Now, briefly, to the promised reforms of NSA practices. Obama’s people plan to take a proposal to Capitol Hill that I find meager to the point of bitterness.

First of all, the NSA’s mandate is to continue untouched for at least three more months and perhaps more, and how is this for will and determination in the White House? Beyond this, it is all wrapped in the cotton wool legalese Washington typically employs when not much is going on but the effect of commotion is desired. Commonly enough, the newspapers reproduce the legalese such that one has to read every paragraph at least twice to figure out what it is saying — or not saying.

So far as I can make out, the NSA will someday not be allowed to retain telephone records but will be able to obtain any it wants from the telephone companies upon request. A new court order will be required, but the order will be issued by the Foreign Intelligence Surveillance Court, which is as invisible as the NSA, of course. Split infinitive and all, the Times reports, “The new type of surveillance court orders envisioned by the administration would require phone companies to swiftly provide records in a technologically compatible data format.”
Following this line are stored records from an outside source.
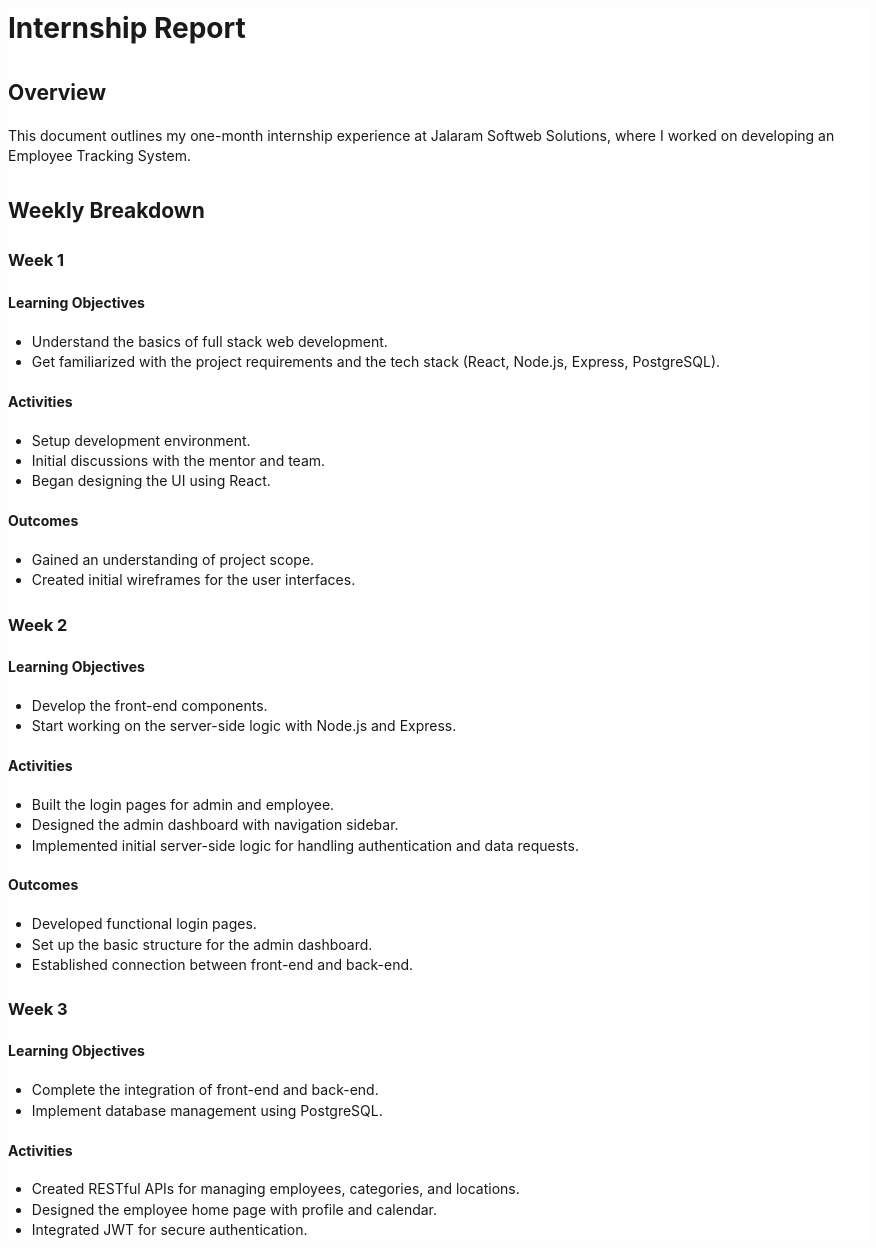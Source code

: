 # Internship Report

## Overview

This document outlines my one-month internship experience at Jalaram Softweb Solutions, where I worked on developing an Employee Tracking System.

## Weekly Breakdown

### Week 1

#### Learning Objectives
- Understand the basics of full stack web development.
- Get familiarized with the project requirements and the tech stack (React, Node.js, Express, PostgreSQL).

#### Activities
- Setup development environment.
- Initial discussions with the mentor and team.
- Began designing the UI using React.

#### Outcomes
- Gained an understanding of project scope.
- Created initial wireframes for the user interfaces.

### Week 2

#### Learning Objectives
- Develop the front-end components.
- Start working on the server-side logic with Node.js and Express.

#### Activities
- Built the login pages for admin and employee.
- Designed the admin dashboard with navigation sidebar.
- Implemented initial server-side logic for handling authentication and data requests.

#### Outcomes
- Developed functional login pages.
- Set up the basic structure for the admin dashboard.
- Established connection between front-end and back-end.

### Week 3

#### Learning Objectives
- Complete the integration of front-end and back-end.
- Implement database management using PostgreSQL.

#### Activities
- Created RESTful APIs for managing employees, categories, and locations.
- Designed the employee home page with profile and calendar.
- Integrated JWT for secure authentication.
It is a telling touch: We want it now and we want it the way we want it.

Some other details are tinkered with. The NSA can burrow into phone data two steps out from a telephone number associated with a terrorism suspect, as against the three steps now permitted. As this kind of thing suggests, the proposal evinces no serious intent to halt the nation’s slide into an era of post-constitutional law.

Two things do seem serious. One, the people most vigilant of civil liberties and constitutional rights during the Cold War appear to be caving. The American Civil Liberties Union: “We agree with the administration that the N.S.A.’s bulk collection of call records should end.” Something short of daring, I would say.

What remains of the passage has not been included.